Blockchain analytics platform Lookonchain shows that the latest purchase lifted BitMine’s stash to 4,325,738 ETH, valued at about $9.14 billion at last week’s prices. Rather than slowing down, the firm has accelerated its accumulation strategy during the downturn — a bet that time, not timing, will reward patient holders.
Earlier on Monday, BitMine disclosed that it had already bought 40,613 ETH in the prior week, bringing it to 72% of its goal to acquire 5% of Ethereum’s total circulating supply. That target makes BitMine one of the largest single ETH holders outside of exchanges and protocol treasuries.
On-chain data from Arkham Intelligence shows the newest buying came in two equal blocks:
- 20,000 ETH purchased from trading firm FalconX
- 20,000 ETH bought from custody provider BitGo
Both trades occurred within a short window, signaling a coordinated execution rather than opportunistic bargain hunting.
Lee has publicly acknowledged the losses, calling them “expected” in volatile markets. He argues that deep drawdowns are part of any long-cycle investment and insists BitMine will ultimately outperform the broader market when the cycle turns.

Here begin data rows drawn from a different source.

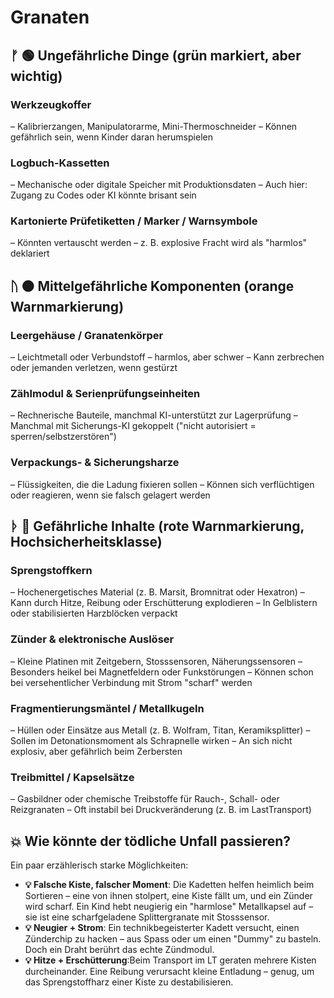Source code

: # Granaten

## ᚠ 🟢 Ungefährliche Dinge (grün markiert, aber wichtig)

### Werkzeugkoffer

– Kalibrierzangen, Manipulatorarme, Mini-Thermoschneider
– Können gefährlich sein, wenn Kinder daran herumspielen

### Logbuch-Kassetten

– Mechanische oder digitale Speicher mit Produktionsdaten
– Auch hier: Zugang zu Codes oder KI könnte brisant sein

### Kartonierte Prüfetiketten / Marker / Warnsymbole

– Könnten vertauscht werden – z. B. explosive Fracht wird als "harmlos" deklariert

## ᚢ 🟠 Mittelgefährliche Komponenten (orange Warnmarkierung)

### Leergehäuse / Granatenkörper

– Leichtmetall oder Verbundstoff – harmlos, aber schwer
– Kann zerbrechen oder jemanden verletzen, wenn gestürzt

### Zählmodul & Serienprüfungseinheiten

– Rechnerische Bauteile, manchmal KI-unterstützt zur Lagerprüfung
– Manchmal mit Sicherungs-KI gekoppelt ("nicht autorisiert = sperren/selbstzerstören")

### Verpackungs- & Sicherungsharze

– Flüssigkeiten, die die Ladung fixieren sollen
– Können sich verflüchtigen oder reagieren, wenn sie falsch gelagert werden

## ᚦ 🔴 Gefährliche Inhalte (rote Warnmarkierung, Hochsicherheitsklasse)

### Sprengstoffkern

– Hochenergetisches Material (z. B. Marsit, Bromnitrat oder Hexatron)
– Kann durch Hitze, Reibung oder Erschütterung explodieren
– In Gelblistern oder stabilisierten Harzblöcken verpackt

### Zünder & elektronische Auslöser

– Kleine Platinen mit Zeitgebern, Stosssensoren, Näherungssensoren
– Besonders heikel bei Magnetfeldern oder Funkstörungen
– Können schon bei versehentlicher Verbindung mit Strom "scharf" werden

### Fragmentierungsmäntel / Metallkugeln

– Hüllen oder Einsätze aus Metall (z. B. Wolfram, Titan, Keramiksplitter)
– Sollen im Detonationsmoment als Schrapnelle wirken
– An sich nicht explosiv, aber gefährlich beim Zerbersten

### Treibmittel / Kapselsätze

– Gasbildner oder chemische Treibstoffe für Rauch-, Schall- oder Reizgranaten
– Oft instabil bei Druckveränderung (z. B. im LastTransport)

## 💥 Wie könnte der tödliche Unfall passieren?

Ein paar erzählerisch starke Möglichkeiten:

* **💡 Falsche Kiste, falscher Moment**: Die Kadetten helfen heimlich beim Sortieren – eine von ihnen stolpert, eine Kiste fällt um, und ein Zünder wird scharf. Ein Kind hebt neugierig ein "harmlose" Metallkapsel auf – sie ist eine scharfgeladene Splittergranate mit Stosssensor.
* **💡 Neugier + Strom**: Ein technikbegeisterter Kadett versucht, einen Zünderchip zu hacken – aus Spass oder um einen "Dummy" zu basteln. Doch ein Draht berührt das echte Zündmodul.
* **💡 Hitze + Erschütterung**:Beim Transport im LT geraten mehrere Kisten durcheinander. Eine Reibung verursacht kleine Entladung – genug, um das Sprengstoffharz einer Kiste zu destabilisieren.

Staking income cushions the downturn
BitMine is not simply holding idle coins. The firm has chosen to stake 67% of its total ETH, locking up the tokens to help secure the network in exchange for rewards. That strategy currently generates about $202 million per year in staking revenue — a steady cash flow even when prices are weak.
At present, Ethereum trades roughly 57% below its all-time high of $4,900, reached in August 2025. For many investors, that kind of drop would trigger panic selling. BitMine has done the opposite, treating the pullback as a buying window.
Lee argues that price is only one side of the story. He notes that Ethereum’s network usage, transaction volume, and real-world utility have hit new highs during the slump — a sign, in his view, that demand is structural rather than speculative.
To Lee, market pullbacks have historically created the best entry points, even when they feel uncomfortable in real time.
A contrarian bet against the crowd
BitMine’s stance contrasts sharply with other institutions that have rushed for the exits. Research firm Trend Research recently liquidated its entire ETH position, crystallizing about $750 million in losses. The company said it would use the proceeds to repay loans it took out to buy ETH near previous highs — a classic forced unwind.
Lee has also faced criticism for bold price forecasts that have not materialized. In January, he predicted:
- Bitcoin could reach $180,000
- Ethereum could trade between $7,000 and $9,000
Neither call has played out so far, giving skeptics ammunition to question his timing. Still, Lee maintains that long-term fundamentals — not short-term price — justify BitMine’s approach.
What BitMine owns and earns (at a glance)
- ETH holdings: 4,325,738 coins
- Current value: ≈ $9.14 billion
- Latest purchase: $84 million (40,000 ETH total)
- Staked share: 67% of holdings
- Annual staking revenue: ≈ $202 million
- Market drawdown: ETH down 57% from $4,900 peak
For now, BitMine is betting that patience will beat panic. Whether that gamble pays off will depend less on today’s prices and more on how central Ethereum becomes to the future financial system.